**Aim of the task:** For the word "approssimando", tally the lines of the data that contain it and give the tally alone.

*** Records to process

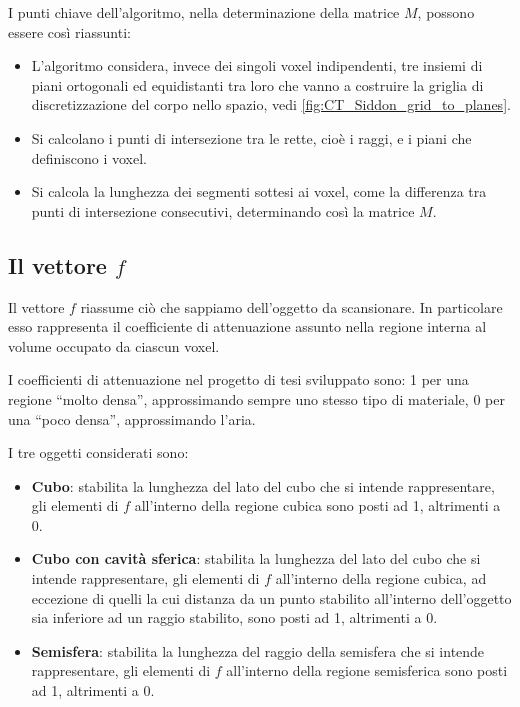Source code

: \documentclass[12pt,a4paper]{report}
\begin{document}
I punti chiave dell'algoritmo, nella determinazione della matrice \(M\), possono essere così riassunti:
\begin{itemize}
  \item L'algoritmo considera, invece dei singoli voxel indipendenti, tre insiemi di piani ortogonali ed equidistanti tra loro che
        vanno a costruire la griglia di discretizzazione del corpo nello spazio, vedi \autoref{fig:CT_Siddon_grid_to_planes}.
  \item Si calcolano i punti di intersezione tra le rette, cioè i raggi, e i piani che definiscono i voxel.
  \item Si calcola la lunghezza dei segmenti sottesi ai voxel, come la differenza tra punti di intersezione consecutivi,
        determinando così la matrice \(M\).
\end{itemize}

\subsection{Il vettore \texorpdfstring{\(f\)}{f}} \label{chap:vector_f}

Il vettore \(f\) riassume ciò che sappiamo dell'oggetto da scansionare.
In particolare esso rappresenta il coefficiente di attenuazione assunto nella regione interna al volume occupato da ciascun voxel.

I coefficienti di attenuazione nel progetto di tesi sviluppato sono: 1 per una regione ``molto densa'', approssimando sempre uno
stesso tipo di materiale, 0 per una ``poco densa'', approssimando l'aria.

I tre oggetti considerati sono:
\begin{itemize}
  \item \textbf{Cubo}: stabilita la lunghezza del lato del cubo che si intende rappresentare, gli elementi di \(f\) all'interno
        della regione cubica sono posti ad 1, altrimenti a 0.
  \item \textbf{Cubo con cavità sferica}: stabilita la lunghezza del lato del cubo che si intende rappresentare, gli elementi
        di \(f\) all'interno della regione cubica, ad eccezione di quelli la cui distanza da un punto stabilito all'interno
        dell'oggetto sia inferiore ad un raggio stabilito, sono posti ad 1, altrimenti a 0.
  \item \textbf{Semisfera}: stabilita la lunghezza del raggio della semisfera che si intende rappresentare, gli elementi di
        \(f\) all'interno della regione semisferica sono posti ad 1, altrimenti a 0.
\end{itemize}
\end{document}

******

**Task output:** 2